The notary, meantime, had immediately declared that there existed a will, which had been deposited with him, and he asked Pascal to meet him at his house on the next day but one for the reading; for he thought he might tell the doctor at once that Uncle Macquart had chosen him as his executor. And he ended by offering, like a kindhearted man, to keep Charles with him until then, comprehending how greatly the boy, who was so unwelcome at his mother’s, would be in the way in the midst of all these occurrences. Charles seemed enchanted, and he remained at the Tulettes.
It was not until very late, until seven o’clock, that Clotilde and Pascal were able to take the train to return to Plassans, after the doctor had at last visited the two patients whom he had to see. But when they returned together to the notary’s on the day appointed for the meeting, they had the disagreeable surprise of finding old Mme. Rougon installed there. She had naturally learned of Macquart’s death, and had hurried there on the following day, full of excitement, and making a great show of grief; and she had just made her appearance again to-day, having heard the famous testament spoken of. The reading of the will, however, was a simple matter, unmarked by any incident. Macquart had left all the fortune that he could dispose of for the purpose of erecting a superb marble monument to himself, with two angels with folded wings, weeping.
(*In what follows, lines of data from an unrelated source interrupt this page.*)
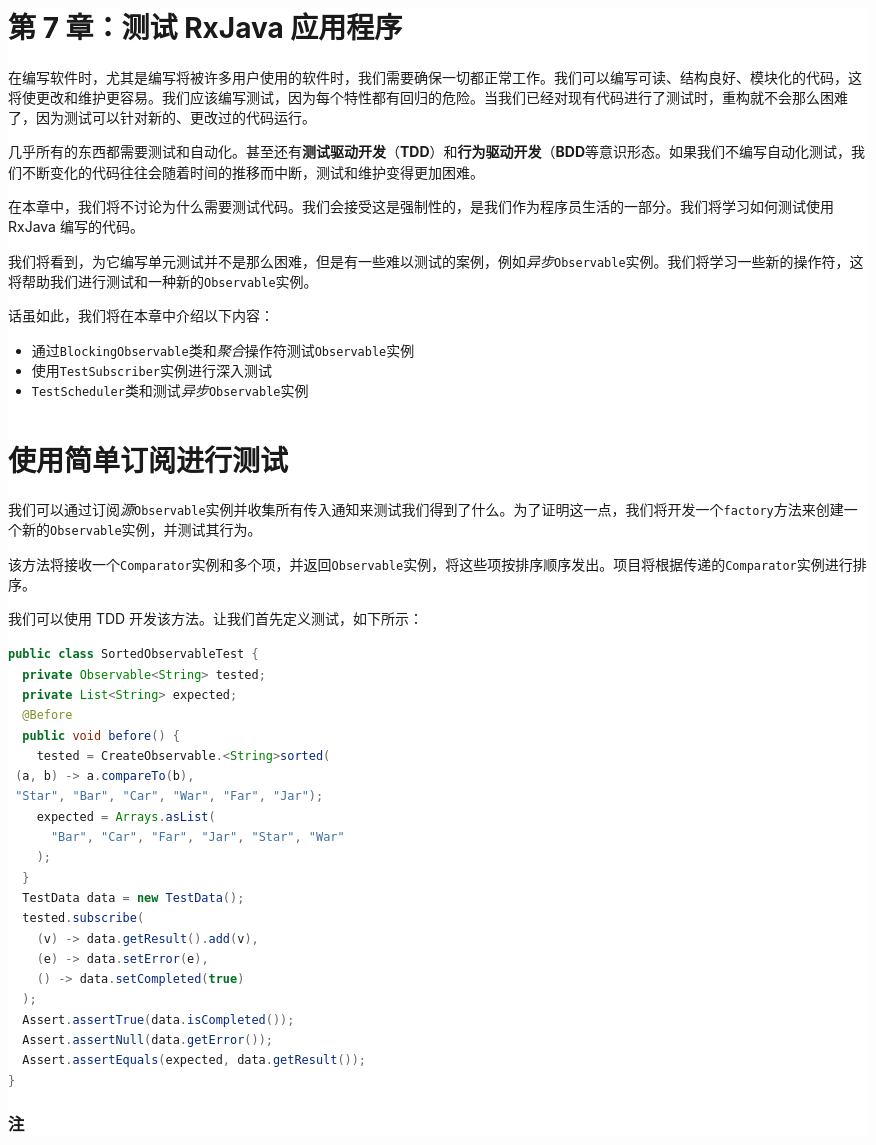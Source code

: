 # 第 7 章：测试 RxJava 应用程序

在编写软件时，尤其是编写将被许多用户使用的软件时，我们需要确保一切都正常工作。我们可以编写可读、结构良好、模块化的代码，这将使更改和维护更容易。我们应该编写测试，因为每个特性都有回归的危险。当我们已经对现有代码进行了测试时，重构就不会那么困难了，因为测试可以针对新的、更改过的代码运行。

几乎所有的东西都需要测试和自动化。甚至还有**测试驱动开发**（**TDD**）和**行为驱动开发**（**BDD**等意识形态。如果我们不编写自动化测试，我们不断变化的代码往往会随着时间的推移而中断，测试和维护变得更加困难。

在本章中，我们将不讨论为什么需要测试代码。我们会接受这是强制性的，是我们作为程序员生活的一部分。我们将学习如何测试使用 RxJava 编写的代码。

我们将看到，为它编写单元测试并不是那么困难，但是有一些难以测试的案例，例如*异步*`Observable`实例。我们将学习一些新的操作符，这将帮助我们进行测试和一种新的`Observable`实例。

话虽如此，我们将在本章中介绍以下内容：

*   通过`BlockingObservable`类和*聚合*操作符测试`Observable`实例
*   使用`TestSubscriber`实例进行深入测试
*   `TestScheduler`类和测试*异步*`Observable`实例

# 使用简单订阅进行测试

我们可以通过订阅*源*`Observable`实例并收集所有传入通知来测试我们得到了什么。为了证明这一点，我们将开发一个`factory`方法来创建一个新的`Observable`实例，并测试其行为。

该方法将接收一个`Comparator`实例和多个项，并返回`Observable`实例，将这些项按排序顺序发出。项目将根据传递的`Comparator`实例进行排序。

我们可以使用 TDD 开发该方法。让我们首先定义测试，如下所示：

```java
public class SortedObservableTest {
  private Observable<String> tested;
  private List<String> expected;
  @Before
  public void before() {
    tested = CreateObservable.<String>sorted(
 (a, b) -> a.compareTo(b),
 "Star", "Bar", "Car", "War", "Far", "Jar");
    expected = Arrays.asList(
      "Bar", "Car", "Far", "Jar", "Star", "War"
    );
  }
  TestData data = new TestData();
  tested.subscribe(
    (v) -> data.getResult().add(v),
    (e) -> data.setError(e),
    () -> data.setCompleted(true)
  );
  Assert.assertTrue(data.isCompleted());
  Assert.assertNull(data.getError());
  Assert.assertEquals(expected, data.getResult());
}
```

### 注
It was his own idea, a reminiscence of a similar tomb which he had seen abroad—in Germany, perhaps—when he was a soldier. And he had charged his nephew Pascal to superintend the erection of the monument, as he was the only one of the family, he said, who had any taste.
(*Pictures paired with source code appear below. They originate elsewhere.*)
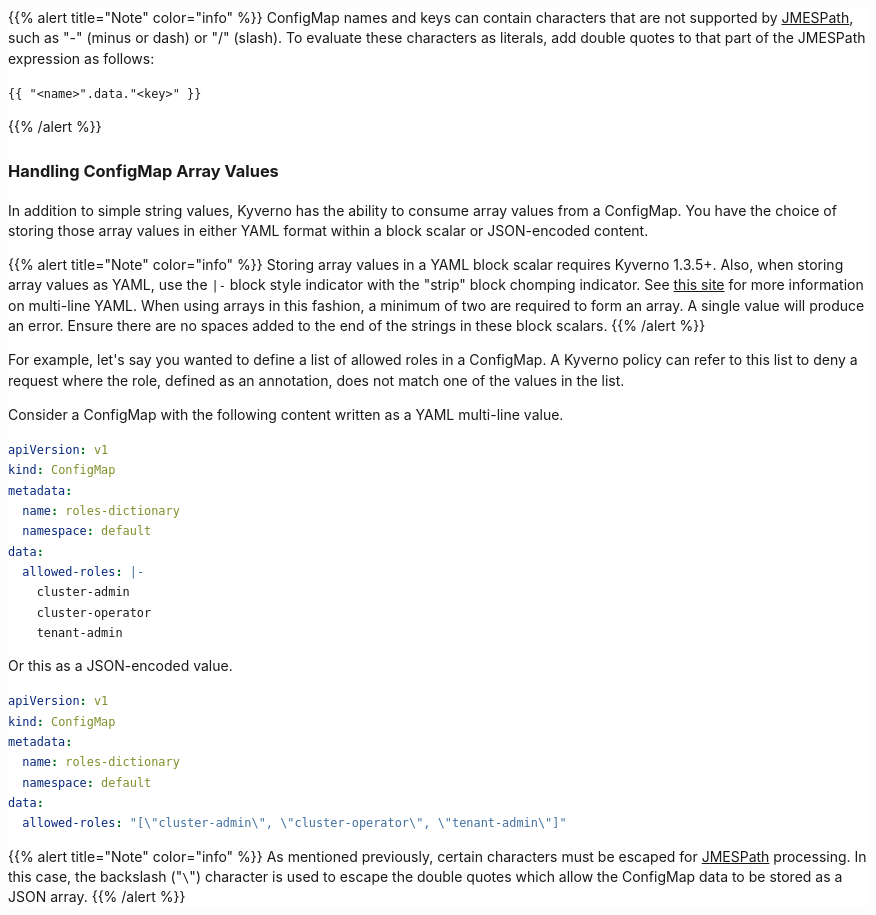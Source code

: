 {{% alert title="Note" color="info" %}}
ConfigMap names and keys can contain characters that are not supported by [JMESPath](http://jmespath.org/), such as "-" (minus or dash) or "/" (slash). To evaluate these characters as literals, add double quotes to that part of the JMESPath expression as follows:
```
{{ "<name>".data."<key>" }}
```
{{% /alert %}}

### Handling ConfigMap Array Values

In addition to simple string values, Kyverno has the ability to consume array values from a ConfigMap. You have the choice of storing those array values in either YAML format within a block scalar or JSON-encoded content.

{{% alert title="Note" color="info" %}}
Storing array values in a YAML block scalar requires Kyverno 1.3.5+. Also, when storing array values as YAML, use the `|-` block style indicator with the "strip" block chomping indicator. See [this site](https://yaml-multiline.info/) for more information on multi-line YAML. When using arrays in this fashion, a minimum of two are required to form an array. A single value will produce an error. Ensure there are no spaces added to the end of the strings in these block scalars.
{{% /alert %}}

For example, let's say you wanted to define a list of allowed roles in a ConfigMap. A Kyverno policy can refer to this list to deny a request where the role, defined as an annotation, does not match one of the values in the list.

Consider a ConfigMap with the following content written as a YAML multi-line value.

```yaml
apiVersion: v1
kind: ConfigMap
metadata:
  name: roles-dictionary
  namespace: default
data:
  allowed-roles: |-
    cluster-admin
    cluster-operator
    tenant-admin
```

Or this as a JSON-encoded value.

```yaml
apiVersion: v1
kind: ConfigMap
metadata:
  name: roles-dictionary
  namespace: default
data:
  allowed-roles: "[\"cluster-admin\", \"cluster-operator\", \"tenant-admin\"]"
```

{{% alert title="Note" color="info" %}}
As mentioned previously, certain characters must be escaped for [JMESPath](http://jmespath.org/) processing. In this case, the backslash ("`\`") character is used to escape the double quotes which allow the ConfigMap data to be stored as a JSON array.
{{% /alert %}}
During the reading of the will Clotilde had remained in the notary’s garden, sitting on a bench under the shade of an ancient chestnut tree. When Pascal and Félicité again appeared, there was a moment of great embarrassment, for they had not spoken to one another for some months past. The old lady, however, affected to be perfectly at her ease, making no allusion whatever to the new situation, and giving it to be understood that they might very well meet and appear united before the world, without for that reason entering into an explanation or becoming reconciled. But she committed the mistake of laying too much stress on the great grief which Macquart’s death had caused her. Pascal, who suspected the overflowing joy, the unbounded delight which it gave her to think that this family ulcer was to be at last healed, that this abominable uncle was at last out of the way, became gradually possessed by an impatience, an indignation, which he could not control. His eyes fastened themselves involuntarily on his mother’s gloves, which were black.